§ **WHAT THE TASK ASKS**
Your answer must be the full set of entries, reproduced exactly.

Collected data

────

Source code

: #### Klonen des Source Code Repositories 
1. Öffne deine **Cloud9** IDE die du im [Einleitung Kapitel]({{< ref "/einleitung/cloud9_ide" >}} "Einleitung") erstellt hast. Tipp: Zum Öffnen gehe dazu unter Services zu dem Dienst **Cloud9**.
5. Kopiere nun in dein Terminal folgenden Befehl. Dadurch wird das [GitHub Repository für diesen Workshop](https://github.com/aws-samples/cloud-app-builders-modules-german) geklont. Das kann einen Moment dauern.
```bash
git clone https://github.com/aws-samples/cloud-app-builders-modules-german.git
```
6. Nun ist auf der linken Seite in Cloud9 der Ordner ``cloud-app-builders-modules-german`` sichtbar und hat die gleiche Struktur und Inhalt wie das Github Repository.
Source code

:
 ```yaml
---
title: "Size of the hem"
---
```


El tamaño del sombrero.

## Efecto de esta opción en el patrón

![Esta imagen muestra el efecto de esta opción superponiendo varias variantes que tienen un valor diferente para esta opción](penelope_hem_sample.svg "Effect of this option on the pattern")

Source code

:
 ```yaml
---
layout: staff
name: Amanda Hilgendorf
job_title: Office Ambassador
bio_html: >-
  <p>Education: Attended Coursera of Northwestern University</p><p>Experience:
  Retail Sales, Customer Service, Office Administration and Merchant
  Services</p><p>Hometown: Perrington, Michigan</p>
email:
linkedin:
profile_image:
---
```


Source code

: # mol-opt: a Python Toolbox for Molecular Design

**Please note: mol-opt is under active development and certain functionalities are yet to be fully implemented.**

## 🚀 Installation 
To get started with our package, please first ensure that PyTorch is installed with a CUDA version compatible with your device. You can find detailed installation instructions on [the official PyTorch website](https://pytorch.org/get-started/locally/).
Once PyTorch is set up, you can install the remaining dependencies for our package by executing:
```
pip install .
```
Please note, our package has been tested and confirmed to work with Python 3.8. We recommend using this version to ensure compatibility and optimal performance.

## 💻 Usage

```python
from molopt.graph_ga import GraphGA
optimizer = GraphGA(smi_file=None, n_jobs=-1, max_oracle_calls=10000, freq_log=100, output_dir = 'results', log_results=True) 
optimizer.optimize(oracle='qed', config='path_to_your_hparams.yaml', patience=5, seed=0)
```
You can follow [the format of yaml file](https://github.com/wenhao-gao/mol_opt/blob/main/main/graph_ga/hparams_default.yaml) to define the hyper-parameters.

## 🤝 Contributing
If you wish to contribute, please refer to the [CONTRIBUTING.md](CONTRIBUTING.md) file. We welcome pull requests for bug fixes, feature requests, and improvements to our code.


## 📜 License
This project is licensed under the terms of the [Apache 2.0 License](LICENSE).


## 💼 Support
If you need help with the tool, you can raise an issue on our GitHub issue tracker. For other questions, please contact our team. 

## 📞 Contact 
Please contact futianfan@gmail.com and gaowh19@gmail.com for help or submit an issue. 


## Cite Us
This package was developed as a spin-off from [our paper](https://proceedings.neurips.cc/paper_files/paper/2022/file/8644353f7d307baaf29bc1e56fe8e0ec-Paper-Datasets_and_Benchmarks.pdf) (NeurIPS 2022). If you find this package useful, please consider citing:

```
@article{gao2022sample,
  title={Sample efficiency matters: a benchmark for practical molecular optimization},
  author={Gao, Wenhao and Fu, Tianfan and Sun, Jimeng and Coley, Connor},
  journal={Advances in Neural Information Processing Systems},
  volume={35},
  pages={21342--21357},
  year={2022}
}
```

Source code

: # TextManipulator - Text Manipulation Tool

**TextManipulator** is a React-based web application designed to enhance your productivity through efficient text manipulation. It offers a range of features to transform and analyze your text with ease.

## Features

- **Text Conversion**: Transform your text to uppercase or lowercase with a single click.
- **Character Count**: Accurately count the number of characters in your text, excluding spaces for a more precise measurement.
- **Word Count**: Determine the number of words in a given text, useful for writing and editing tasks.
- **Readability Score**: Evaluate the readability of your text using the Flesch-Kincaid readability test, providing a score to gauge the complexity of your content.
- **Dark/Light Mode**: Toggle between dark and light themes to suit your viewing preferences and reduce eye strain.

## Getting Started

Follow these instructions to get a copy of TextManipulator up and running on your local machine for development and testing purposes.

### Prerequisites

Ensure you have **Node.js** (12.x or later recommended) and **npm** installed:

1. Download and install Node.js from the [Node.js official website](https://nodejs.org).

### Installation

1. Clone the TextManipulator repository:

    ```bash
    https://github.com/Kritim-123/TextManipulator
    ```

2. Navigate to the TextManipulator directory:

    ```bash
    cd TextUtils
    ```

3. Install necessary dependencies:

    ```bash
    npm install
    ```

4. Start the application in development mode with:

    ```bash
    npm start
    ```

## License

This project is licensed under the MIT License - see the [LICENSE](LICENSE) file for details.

────

§ **REPLY TO THE TASK**
Source code

: #### Klonen des Source Code Repositories 
1. Öffne deine **Cloud9** IDE die du im [Einleitung Kapitel]({{< ref "/einleitung/cloud9_ide" >}} "Einleitung") erstellt hast. Tipp: Zum Öffnen gehe dazu unter Services zu dem Dienst **Cloud9**.
5. Kopiere nun in dein Terminal folgenden Befehl. Dadurch wird das [GitHub Repository für diesen Workshop](https://github.com/aws-samples/cloud-app-builders-modules-german) geklont. Das kann einen Moment dauern.
```bash
git clone https://github.com/aws-samples/cloud-app-builders-modules-german.git
```
6. Nun ist auf der linken Seite in Cloud9 der Ordner ``cloud-app-builders-modules-german`` sichtbar und hat die gleiche Struktur und Inhalt wie das Github Repository.
Source code

:
 ```yaml
---
title: "Size of the hem"
---
```


El tamaño del sombrero.

## Efecto de esta opción en el patrón

![Esta imagen muestra el efecto de esta opción superponiendo varias variantes que tienen un valor diferente para esta opción](penelope_hem_sample.svg "Effect of this option on the pattern")

Source code

:
 ```yaml
---
layout: staff
name: Amanda Hilgendorf
job_title: Office Ambassador
bio_html: >-
  <p>Education: Attended Coursera of Northwestern University</p><p>Experience:
  Retail Sales, Customer Service, Office Administration and Merchant
  Services</p><p>Hometown: Perrington, Michigan</p>
email:
linkedin:
profile_image:
---
```


Source code

: # mol-opt: a Python Toolbox for Molecular Design

**Please note: mol-opt is under active development and certain functionalities are yet to be fully implemented.**

## 🚀 Installation 
To get started with our package, please first ensure that PyTorch is installed with a CUDA version compatible with your device. You can find detailed installation instructions on [the official PyTorch website](https://pytorch.org/get-started/locally/).
Once PyTorch is set up, you can install the remaining dependencies for our package by executing:
```
pip install .
```
Please note, our package has been tested and confirmed to work with Python 3.8. We recommend using this version to ensure compatibility and optimal performance.

## 💻 Usage

```python
from molopt.graph_ga import GraphGA
optimizer = GraphGA(smi_file=None, n_jobs=-1, max_oracle_calls=10000, freq_log=100, output_dir = 'results', log_results=True) 
optimizer.optimize(oracle='qed', config='path_to_your_hparams.yaml', patience=5, seed=0)
```
You can follow [the format of yaml file](https://github.com/wenhao-gao/mol_opt/blob/main/main/graph_ga/hparams_default.yaml) to define the hyper-parameters.

## 🤝 Contributing
If you wish to contribute, please refer to the [CONTRIBUTING.md](CONTRIBUTING.md) file. We welcome pull requests for bug fixes, feature requests, and improvements to our code.


## 📜 License
This project is licensed under the terms of the [Apache 2.0 License](LICENSE).


## 💼 Support
If you need help with the tool, you can raise an issue on our GitHub issue tracker. For other questions, please contact our team. 

## 📞 Contact 
Please contact futianfan@gmail.com and gaowh19@gmail.com for help or submit an issue. 


## Cite Us
This package was developed as a spin-off from [our paper](https://proceedings.neurips.cc/paper_files/paper/2022/file/8644353f7d307baaf29bc1e56fe8e0ec-Paper-Datasets_and_Benchmarks.pdf) (NeurIPS 2022). If you find this package useful, please consider citing:

```
@article{gao2022sample,
  title={Sample efficiency matters: a benchmark for practical molecular optimization},
  author={Gao, Wenhao and Fu, Tianfan and Sun, Jimeng and Coley, Connor},
  journal={Advances in Neural Information Processing Systems},
  volume={35},
  pages={21342--21357},
  year={2022}
}
```

Source code

: # TextManipulator - Text Manipulation Tool

**TextManipulator** is a React-based web application designed to enhance your productivity through efficient text manipulation. It offers a range of features to transform and analyze your text with ease.

## Features

- **Text Conversion**: Transform your text to uppercase or lowercase with a single click.
- **Character Count**: Accurately count the number of characters in your text, excluding spaces for a more precise measurement.
- **Word Count**: Determine the number of words in a given text, useful for writing and editing tasks.
- **Readability Score**: Evaluate the readability of your text using the Flesch-Kincaid readability test, providing a score to gauge the complexity of your content.
- **Dark/Light Mode**: Toggle between dark and light themes to suit your viewing preferences and reduce eye strain.

## Getting Started

Follow these instructions to get a copy of TextManipulator up and running on your local machine for development and testing purposes.

### Prerequisites

Ensure you have **Node.js** (12.x or later recommended) and **npm** installed:

1. Download and install Node.js from the [Node.js official website](https://nodejs.org).

### Installation

1. Clone the TextManipulator repository:

    ```bash
    https://github.com/Kritim-123/TextManipulator
    ```

2. Navigate to the TextManipulator directory:

    ```bash
    cd TextUtils
    ```

3. Install necessary dependencies:

    ```bash
    npm install
    ```

4. Start the application in development mode with:

    ```bash
    npm start
    ```

## License

This project is licensed under the MIT License - see the [LICENSE](LICENSE) file for details.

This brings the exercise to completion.